Peygamberimiz Aleyhisselam:

“Doğru söyledin!” buyurdu (Ahmed b. Hanbel, Müsned, I, 105) ve yanındaki ashabına:

“O size doğru söyledi. (Buhârî, Sahih, V, 89) Kendisi hakkında, hayırdan başka bir şey söylemeyiniz!” buyurdu. (İbn Hanbel, Müsned, I, 105)

Hz. Ömer:

“Yâ Rasûlallah! Bu adam Allah’a, O’nun Rasûlü’ne ve mü’minlere hainlik etmiştir. (İbn Hanbel, Müsned, I, 105) Bırak da şu münafığın boynunu vurayım?” dedi. (İbn Hanbel, I, 80, Buhârî, VI, 60, Müslim, IV, 1941, Ebû Dâvud, III, 47, Tirmizî, V, 410)

Peygamberimiz Aleyhisselam:

“İzin verecek olursam, onu öldürür müsün?” diye sordu.

Hz. Ömer:

“Evet! Bana izin verirsen, onu öldürürüm!” dedi. (Ahmed b. Hanbel, Müsned, II, 109)

Peygamberimiz Aleyhisselam:

“Hayır! Bu kişi Bedir savaşında bulunanlardan değil midir? (İbn Hanbel, Müsned, I, 105)

O, Bedir savaşında bulunmuş­tur. (İbn Hanbel, I, 80, Buhârî, VI, 60, Müslim, IV, 1941, Ebû Dâvud, III, 47, Tirmizî, V, 410)

Ne bilirsin? Belki de Yüce Allah, Bedir savaşına katılmış olanlara, Bedir gününde bakıp, ‘Siz iste­diğinizi yapın! Ben sizi bağışlamışımdır! Cennet size vacip olmuş, siz Cennete girmeyi hak etmişsinizdir!’ buyurmuştur.” deyince Hz. Ömer’in gözleri yaşla doldu ve:

“Allah ve Rasûlü daha iyi bilir!” dedi. (İbn Hanbel, Müsned, I, 105)

 

Efendim, tarihi olaylar şartlarına göre değerlendirilir, Asr-ı Saâdet’te geçen hadiseler günümüz olaylarıyla birebir örtüşmez, denebilir.
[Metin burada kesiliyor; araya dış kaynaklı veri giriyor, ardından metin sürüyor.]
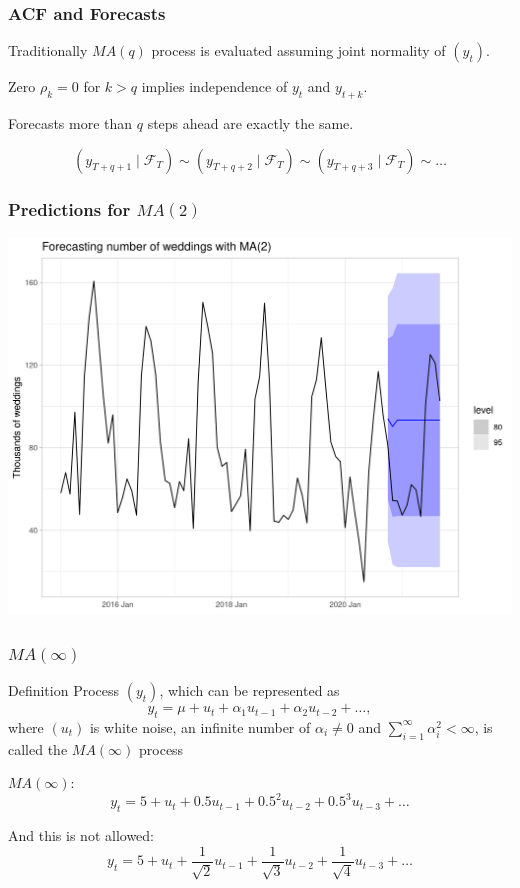 \begin{frame}
	\frametitle{ACF and Forecasts}
	
	Traditionally $MA(q)$ process is evaluated assuming joint normality of $(y_t)$.
	
	\pause
	Zero $\rho_k=0$ for $k>q$ implies independence of $y_t$ and $y_{t+k}$.
	
	\pause
	Forecasts more than $q$ steps ahead are exactly the same.
	
	\[
	(y_{T+q + 1} \mid \mathcal{F}_T) \sim (y_{T+q + 2} \mid \mathcal{F}_T) \sim (y_{T+q + 3} \mid \mathcal{F}_T) \sim \ldots
	\]
\end{frame}

\begin{frame}
	\frametitle{Predictions for $MA(2)$}
	
	\includegraphics[width=\textwidth]{pictures/om_ts_04-094.png}
	
	
\end{frame}




\begin{frame}
	\frametitle{$MA(\infty)$}
	
	\begin{block}{Definition}
		Process $(y_t)$, which \alert{can} be represented as
		\[
		y_t = \mu + u_t + \alpha_1 u_{t-1} + \alpha_2 u_{t-2} + \ldots,
		\]
		where $(u_t)$ is white noise, an infinite number of $\alpha_i \neq 0$ and
		$\sum_{i=1}^{\infty} \alpha_i^2 < \infty$,
		is called the $MA(\infty)$ process
	\end{block}
	
	\pause
	$MA(\infty)$:
	\[
	y_t = 5 + u_t + 0.5 u_{t-1} + 0.5^2 u_{t-2} + 0.5^3 u_{t-3} + \ldots
	\]
	
	\pause
	And \alert{this is not allowed}:
	\[
	y_t = 5 + u_t + \frac{1}{\sqrt{2}}u_{t-1} + \frac{1}{\sqrt{3}} u_{t-2} + \frac{1}{ \sqrt{4}} u_{t-3} + \ldots
	\]
	
\end{frame}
Doğrudur ki tarihi olaylar günümüz hadiseleriyle tamamıyla örtüşmez. Ancak burada gözden kaçırılmaması gereken bir husus da şu olsa gerek.

Hadiseler birebir örtüşmese de Peygamber Efendimiz’in bu olağanüstü affına hiçbir sahabînin ciddi bir itirazda bulunmadığı tarihi bir gerçektir.

Peygamberimiz sallallâhü aleyhi ve sellem, zikri geçen sahabîleri affetmiş, sahabe-i kirâm efendilerimiz de O’nun bu kararını saygıyla karşılamış, boyun eğmiş ve kendisine herhangi bir itirazda bulunmamışlardır. Birlikteliğin, topluluk olmanın, liderin etrafında yekvücut olmanın belki de tarihte eşi bulunmaz örnekleridir bunlar.

Tasavvufta da durum bundan farklı değildir. Silsile yoluyla Peygamber Efendimize, oradan da Cenâb-ı Hakk’a visal eden bir mürşid-i kâmil bu manevî atmosferin feyz ü bereketiyle; sıradan insanların anlayamadığı, kolay kolay da anlayamayacağı hikmetli kararlar verebilir. Bu noktada “teslimiyet” gereklidir. Sabreden, itiraz etmeyen ve nefsine hâkim olan felaha erer. Neticede iş öyle bir noktaya gelir ki; sâlih mürid, Hz. Peygamber’in sîretine ittiba eden kıymetli mürşidinin seyrine dalar, hayret ve hayranlığı kat be kat artar.

Vahye ve sahih ilhama mazhar olan aziz peygamberleri ve mürşid-i kâmilleri anlamaya çalışmak, onlardan yol, yordam, usûl öğrenmek, böylece hikmete erebilmek her mü’mine gerekli olandır. Allah dostlarının yaptıklarından şüpheye düşmek, kararlarını sorgulamak, teşvişe düşmek bir müridin helakine sebebiyet verir.

Hafazanallah…

Allahü Azîmü’ş-Şân’a ve O’na velî olan Allah dostlarına emanet olunuz, emniyet bulunuz.